The Baha'i Faith & Religious Freedom of Conscience


From: Juan R. I. Cole <>
To: <>
Subject: criticism and attacks
Date: Tuesday, February 10, 1998 12:16 AM

Alas, Susan is falling into the typical stance of the Baha'i Right.  First
of all, any criticism of any policy of any Baha'i institution is branded a
scurrilous "attack" and "slander" and so forth.  It is ruled out of court
that these institutions might ever be naughty and in need of being
criticized so that they can improve their performance.  There is a
difference between "attacks and slander" and criticism.  And this difference
is what makes liberty possible, what makes it possible for human beings to
be more than slaves to their rulers, whether civil or ecclesiastical.

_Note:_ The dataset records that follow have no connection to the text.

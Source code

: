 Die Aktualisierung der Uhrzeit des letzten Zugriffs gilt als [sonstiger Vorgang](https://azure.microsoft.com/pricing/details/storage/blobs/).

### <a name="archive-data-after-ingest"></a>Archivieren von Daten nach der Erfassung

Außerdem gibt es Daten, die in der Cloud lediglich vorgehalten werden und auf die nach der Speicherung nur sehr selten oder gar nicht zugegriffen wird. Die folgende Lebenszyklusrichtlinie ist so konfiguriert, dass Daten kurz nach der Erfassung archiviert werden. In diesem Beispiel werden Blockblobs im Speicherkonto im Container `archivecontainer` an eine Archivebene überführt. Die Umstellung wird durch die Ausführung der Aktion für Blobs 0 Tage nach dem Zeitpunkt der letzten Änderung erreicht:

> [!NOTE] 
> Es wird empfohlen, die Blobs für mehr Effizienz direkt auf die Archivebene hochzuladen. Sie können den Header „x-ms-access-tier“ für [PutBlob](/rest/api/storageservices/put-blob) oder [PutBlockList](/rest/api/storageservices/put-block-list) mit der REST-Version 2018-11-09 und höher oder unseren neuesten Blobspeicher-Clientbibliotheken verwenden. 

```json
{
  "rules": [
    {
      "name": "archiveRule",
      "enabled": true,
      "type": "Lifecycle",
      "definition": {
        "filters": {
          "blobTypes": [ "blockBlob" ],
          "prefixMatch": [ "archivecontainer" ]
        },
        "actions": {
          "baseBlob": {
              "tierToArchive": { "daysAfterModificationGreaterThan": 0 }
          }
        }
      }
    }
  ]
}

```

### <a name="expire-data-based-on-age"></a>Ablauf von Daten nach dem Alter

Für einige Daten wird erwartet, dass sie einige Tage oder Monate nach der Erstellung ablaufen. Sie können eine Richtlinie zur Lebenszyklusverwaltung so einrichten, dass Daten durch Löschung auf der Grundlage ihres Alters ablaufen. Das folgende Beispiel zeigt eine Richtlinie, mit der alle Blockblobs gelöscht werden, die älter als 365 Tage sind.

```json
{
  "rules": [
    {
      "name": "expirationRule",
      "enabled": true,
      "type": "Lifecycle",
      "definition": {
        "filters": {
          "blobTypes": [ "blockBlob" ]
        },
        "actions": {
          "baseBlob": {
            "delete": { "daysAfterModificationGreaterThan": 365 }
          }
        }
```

For instance, if I say, "X is ugly and smells bad," that is an attack.  If I
say, "Bob Henderson falsely accused the editors of Dialogue magazine of
"negative campaigning" and Firuz Kazemzadeh violated their rights to privacy
by reading their private correspondence out on the floor of the National
Convention," then that is not an "attack."  It is a criticism.  They
certainly  performed the actions indicated, and these actions certainly rode
roughshod over the rights of the editors.  That doesn't mean they are
unredeemable.  It means they overstepped their authority and acted badly.
My point in making the criticism is to attempt to persuade them to stop
acting like that, not merely to have the satisfaction of condemning them.

And if I say that when the editors appealed to the universal house of
justice, the latter body, instead of making a fair and equitable decision,
sided in a knee-jerk fashion with Kazemzadeh and Henderson and unjustly
punished the editors for a crime it was never proven they committed, then
that is also a criticism of the uhj, not an attack.  An attack on the uhj
would take the form of saying, e.g., "the Baha'i universal house of justice
always does evil things and one hopes it will be abolished."  But the
universal house of justice has done many wonderful things.  At the height of
the Reagan cold war, its members courageously issued the beautiful Peace
Statement.  The uhj has promoted community development in the 3rd world.  It
cooperated in the campaign, which Firuz Kazemzadeh spearheaded, finally to
pass the anti-Genocide bill in the U.S. Congress.  So it has done many
positive things, and hundreds of thousands if not millions of people look to
its members for spiritual guidance.  I think it generally does an ok job at
leading the religion.  But it really did egregiously wrong the Dialogue
editors, and it has a history of having some kind of hang-up with Western
Baha'i intellectuals, and its members obviously really dislike open
discourse, especially liberal Baha'i discourse.  So I think there is a blind
spot here, an area of performance that needs working on.  And I think public
criticism is the best way to work on the blind spots, and this is something
`Abdul-Baha implicitly endorses in the Secret of Divine Civilization when
he says that the whole point of having elected officials is that they might
be deterred by the threat of being unelected from acting unjustly.  When
elected officials declare themselves infallible in all their doings and
above criticism, and try to make criticism impossible, they remove that
bulwark against tyranny that `Abdul-Baha thought so crucial.

So if all that is an "attack" and makes me an "enemy," so be it.  I'm
already an "enemy" to most of the ayatollahs in Iran because I "attacked"
them over their treatment of the Iranian Baha'is.  "Attacking" (i.e.
criticizing) the ayatollahs is also frowned upon over there.  So I can be
the "enemy" of all religions, "attacking" tyranny, injustice, and the abuse
of basic human rights wherever any religious leadership commits those
things.  But I actually think those religions will be better off for having
been "attacked."

Susan's way, of personal love and devotion even to people who occasionally
act like tyrants toward others, is the way of medieval nuns toward the Pope.
That's fine if it works for her, and even admirable in a way.  But it is
also an acquiescence in slavery and an abdication of personal conscience and
autonomy.  It is not a way I would wish on the whole world; in fact, it is a
way that I would fight bitterly against if anyone attempted to impose it on
me.  Moreover, despite what she keeps implying, it is not the way of
Baha'u'llah, who rather had nasty things to say about tyrants.